→ **Assignment**: Please, without the pictures, restate every entry exactly.

==*==

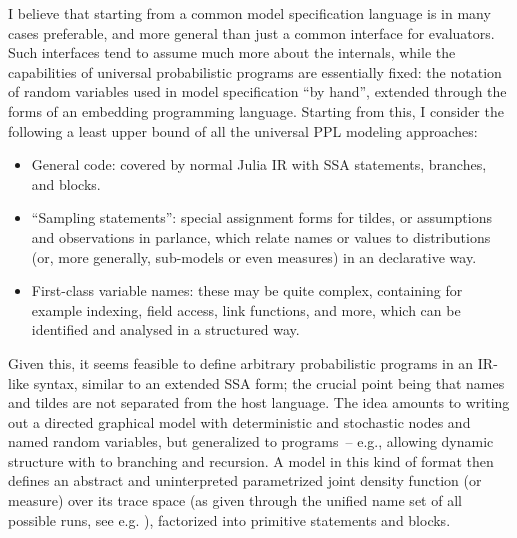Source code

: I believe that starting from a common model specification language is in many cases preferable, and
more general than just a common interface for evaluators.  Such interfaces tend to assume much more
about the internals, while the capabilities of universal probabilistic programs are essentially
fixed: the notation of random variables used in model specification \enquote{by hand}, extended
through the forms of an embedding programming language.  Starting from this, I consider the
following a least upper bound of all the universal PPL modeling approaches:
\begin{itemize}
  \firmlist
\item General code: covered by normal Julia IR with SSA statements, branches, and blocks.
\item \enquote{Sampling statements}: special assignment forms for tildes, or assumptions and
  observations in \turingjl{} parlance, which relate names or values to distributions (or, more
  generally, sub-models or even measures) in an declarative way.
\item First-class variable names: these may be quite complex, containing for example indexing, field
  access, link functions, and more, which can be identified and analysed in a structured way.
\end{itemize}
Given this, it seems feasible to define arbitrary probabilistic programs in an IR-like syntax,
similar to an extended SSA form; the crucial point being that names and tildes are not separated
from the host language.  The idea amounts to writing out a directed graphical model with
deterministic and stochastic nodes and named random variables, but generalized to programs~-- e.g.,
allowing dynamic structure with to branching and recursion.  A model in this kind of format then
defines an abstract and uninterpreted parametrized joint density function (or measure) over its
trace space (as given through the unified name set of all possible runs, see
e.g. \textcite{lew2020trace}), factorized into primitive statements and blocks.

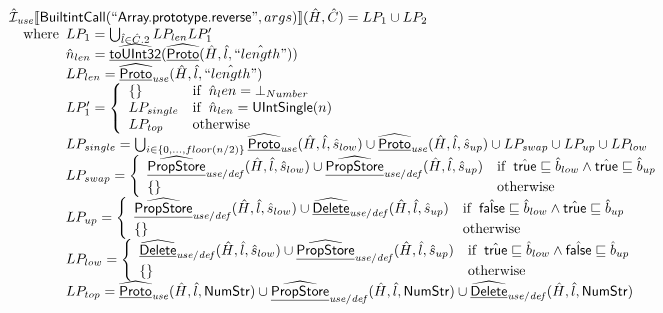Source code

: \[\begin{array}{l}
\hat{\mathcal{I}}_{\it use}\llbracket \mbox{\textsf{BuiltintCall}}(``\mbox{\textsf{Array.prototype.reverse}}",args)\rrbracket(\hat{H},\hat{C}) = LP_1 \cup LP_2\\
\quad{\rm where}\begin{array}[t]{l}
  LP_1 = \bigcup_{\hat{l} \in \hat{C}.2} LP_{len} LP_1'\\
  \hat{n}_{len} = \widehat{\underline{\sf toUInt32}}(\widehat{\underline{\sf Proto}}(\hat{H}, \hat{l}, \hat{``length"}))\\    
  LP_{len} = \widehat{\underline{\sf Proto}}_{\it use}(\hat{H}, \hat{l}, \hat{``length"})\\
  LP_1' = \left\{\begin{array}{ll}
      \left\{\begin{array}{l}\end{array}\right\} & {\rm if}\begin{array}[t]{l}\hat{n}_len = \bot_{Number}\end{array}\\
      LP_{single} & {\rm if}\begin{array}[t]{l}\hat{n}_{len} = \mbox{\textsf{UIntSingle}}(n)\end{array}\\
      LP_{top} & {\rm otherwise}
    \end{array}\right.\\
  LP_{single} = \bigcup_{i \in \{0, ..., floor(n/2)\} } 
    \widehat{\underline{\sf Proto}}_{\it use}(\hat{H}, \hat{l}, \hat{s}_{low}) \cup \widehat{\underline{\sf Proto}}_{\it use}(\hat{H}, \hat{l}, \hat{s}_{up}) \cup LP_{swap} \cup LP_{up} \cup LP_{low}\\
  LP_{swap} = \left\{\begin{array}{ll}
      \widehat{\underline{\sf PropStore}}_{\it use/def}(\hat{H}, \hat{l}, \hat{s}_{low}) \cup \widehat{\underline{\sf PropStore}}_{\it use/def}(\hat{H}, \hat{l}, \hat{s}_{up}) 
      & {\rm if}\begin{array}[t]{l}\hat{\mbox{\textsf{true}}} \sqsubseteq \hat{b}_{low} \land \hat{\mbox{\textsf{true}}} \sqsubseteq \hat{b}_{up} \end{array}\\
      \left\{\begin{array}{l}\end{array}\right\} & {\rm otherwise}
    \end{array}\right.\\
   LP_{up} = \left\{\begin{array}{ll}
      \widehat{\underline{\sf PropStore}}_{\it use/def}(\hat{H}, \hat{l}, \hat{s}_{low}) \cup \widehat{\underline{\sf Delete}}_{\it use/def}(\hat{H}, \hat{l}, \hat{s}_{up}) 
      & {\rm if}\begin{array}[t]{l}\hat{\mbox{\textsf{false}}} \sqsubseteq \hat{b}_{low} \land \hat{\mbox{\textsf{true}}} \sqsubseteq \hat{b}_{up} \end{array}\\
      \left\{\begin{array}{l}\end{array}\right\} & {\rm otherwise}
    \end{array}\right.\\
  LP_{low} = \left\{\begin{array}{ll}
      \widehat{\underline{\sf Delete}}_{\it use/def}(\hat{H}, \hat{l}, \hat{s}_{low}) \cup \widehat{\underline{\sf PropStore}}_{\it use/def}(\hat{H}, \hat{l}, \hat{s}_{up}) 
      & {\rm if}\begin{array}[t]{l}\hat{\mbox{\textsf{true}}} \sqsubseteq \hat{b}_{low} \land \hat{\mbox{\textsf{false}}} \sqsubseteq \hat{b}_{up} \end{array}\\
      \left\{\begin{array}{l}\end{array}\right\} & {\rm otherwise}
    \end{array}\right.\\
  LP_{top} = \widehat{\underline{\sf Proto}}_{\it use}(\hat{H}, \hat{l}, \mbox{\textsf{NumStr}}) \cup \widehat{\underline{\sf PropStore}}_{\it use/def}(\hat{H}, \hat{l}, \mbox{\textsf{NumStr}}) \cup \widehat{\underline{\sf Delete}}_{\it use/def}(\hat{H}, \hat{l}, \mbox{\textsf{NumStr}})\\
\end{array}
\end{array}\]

==*==

→ **Answer section**:
Source code

: I believe that starting from a common model specification language is in many cases preferable, and
more general than just a common interface for evaluators.  Such interfaces tend to assume much more
about the internals, while the capabilities of universal probabilistic programs are essentially
fixed: the notation of random variables used in model specification \enquote{by hand}, extended
through the forms of an embedding programming language.  Starting from this, I consider the
following a least upper bound of all the universal PPL modeling approaches:
\begin{itemize}
  \firmlist
\item General code: covered by normal Julia IR with SSA statements, branches, and blocks.
\item \enquote{Sampling statements}: special assignment forms for tildes, or assumptions and
  observations in \turingjl{} parlance, which relate names or values to distributions (or, more
  generally, sub-models or even measures) in an declarative way.
\item First-class variable names: these may be quite complex, containing for example indexing, field
  access, link functions, and more, which can be identified and analysed in a structured way.
\end{itemize}
Given this, it seems feasible to define arbitrary probabilistic programs in an IR-like syntax,
similar to an extended SSA form; the crucial point being that names and tildes are not separated
from the host language.  The idea amounts to writing out a directed graphical model with
deterministic and stochastic nodes and named random variables, but generalized to programs~-- e.g.,
allowing dynamic structure with to branching and recursion.  A model in this kind of format then
defines an abstract and uninterpreted parametrized joint density function (or measure) over its
trace space (as given through the unified name set of all possible runs, see
e.g. \textcite{lew2020trace}), factorized into primitive statements and blocks.

Source code

: \[\begin{array}{l}
\hat{\mathcal{I}}_{\it use}\llbracket \mbox{\textsf{BuiltintCall}}(``\mbox{\textsf{Array.prototype.reverse}}",args)\rrbracket(\hat{H},\hat{C}) = LP_1 \cup LP_2\\
\quad{\rm where}\begin{array}[t]{l}
  LP_1 = \bigcup_{\hat{l} \in \hat{C}.2} LP_{len} LP_1'\\
  \hat{n}_{len} = \widehat{\underline{\sf toUInt32}}(\widehat{\underline{\sf Proto}}(\hat{H}, \hat{l}, \hat{``length"}))\\    
  LP_{len} = \widehat{\underline{\sf Proto}}_{\it use}(\hat{H}, \hat{l}, \hat{``length"})\\
  LP_1' = \left\{\begin{array}{ll}
      \left\{\begin{array}{l}\end{array}\right\} & {\rm if}\begin{array}[t]{l}\hat{n}_len = \bot_{Number}\end{array}\\
      LP_{single} & {\rm if}\begin{array}[t]{l}\hat{n}_{len} = \mbox{\textsf{UIntSingle}}(n)\end{array}\\
      LP_{top} & {\rm otherwise}
    \end{array}\right.\\
  LP_{single} = \bigcup_{i \in \{0, ..., floor(n/2)\} } 
    \widehat{\underline{\sf Proto}}_{\it use}(\hat{H}, \hat{l}, \hat{s}_{low}) \cup \widehat{\underline{\sf Proto}}_{\it use}(\hat{H}, \hat{l}, \hat{s}_{up}) \cup LP_{swap} \cup LP_{up} \cup LP_{low}\\
  LP_{swap} = \left\{\begin{array}{ll}
      \widehat{\underline{\sf PropStore}}_{\it use/def}(\hat{H}, \hat{l}, \hat{s}_{low}) \cup \widehat{\underline{\sf PropStore}}_{\it use/def}(\hat{H}, \hat{l}, \hat{s}_{up}) 
      & {\rm if}\begin{array}[t]{l}\hat{\mbox{\textsf{true}}} \sqsubseteq \hat{b}_{low} \land \hat{\mbox{\textsf{true}}} \sqsubseteq \hat{b}_{up} \end{array}\\
      \left\{\begin{array}{l}\end{array}\right\} & {\rm otherwise}
    \end{array}\right.\\
   LP_{up} = \left\{\begin{array}{ll}
      \widehat{\underline{\sf PropStore}}_{\it use/def}(\hat{H}, \hat{l}, \hat{s}_{low}) \cup \widehat{\underline{\sf Delete}}_{\it use/def}(\hat{H}, \hat{l}, \hat{s}_{up}) 
      & {\rm if}\begin{array}[t]{l}\hat{\mbox{\textsf{false}}} \sqsubseteq \hat{b}_{low} \land \hat{\mbox{\textsf{true}}} \sqsubseteq \hat{b}_{up} \end{array}\\
      \left\{\begin{array}{l}\end{array}\right\} & {\rm otherwise}
    \end{array}\right.\\
  LP_{low} = \left\{\begin{array}{ll}
      \widehat{\underline{\sf Delete}}_{\it use/def}(\hat{H}, \hat{l}, \hat{s}_{low}) \cup \widehat{\underline{\sf PropStore}}_{\it use/def}(\hat{H}, \hat{l}, \hat{s}_{up}) 
      & {\rm if}\begin{array}[t]{l}\hat{\mbox{\textsf{true}}} \sqsubseteq \hat{b}_{low} \land \hat{\mbox{\textsf{false}}} \sqsubseteq \hat{b}_{up} \end{array}\\
      \left\{\begin{array}{l}\end{array}\right\} & {\rm otherwise}
    \end{array}\right.\\
  LP_{top} = \widehat{\underline{\sf Proto}}_{\it use}(\hat{H}, \hat{l}, \mbox{\textsf{NumStr}}) \cup \widehat{\underline{\sf PropStore}}_{\it use/def}(\hat{H}, \hat{l}, \mbox{\textsf{NumStr}}) \cup \widehat{\underline{\sf Delete}}_{\it use/def}(\hat{H}, \hat{l}, \mbox{\textsf{NumStr}})\\
\end{array}
\end{array}\]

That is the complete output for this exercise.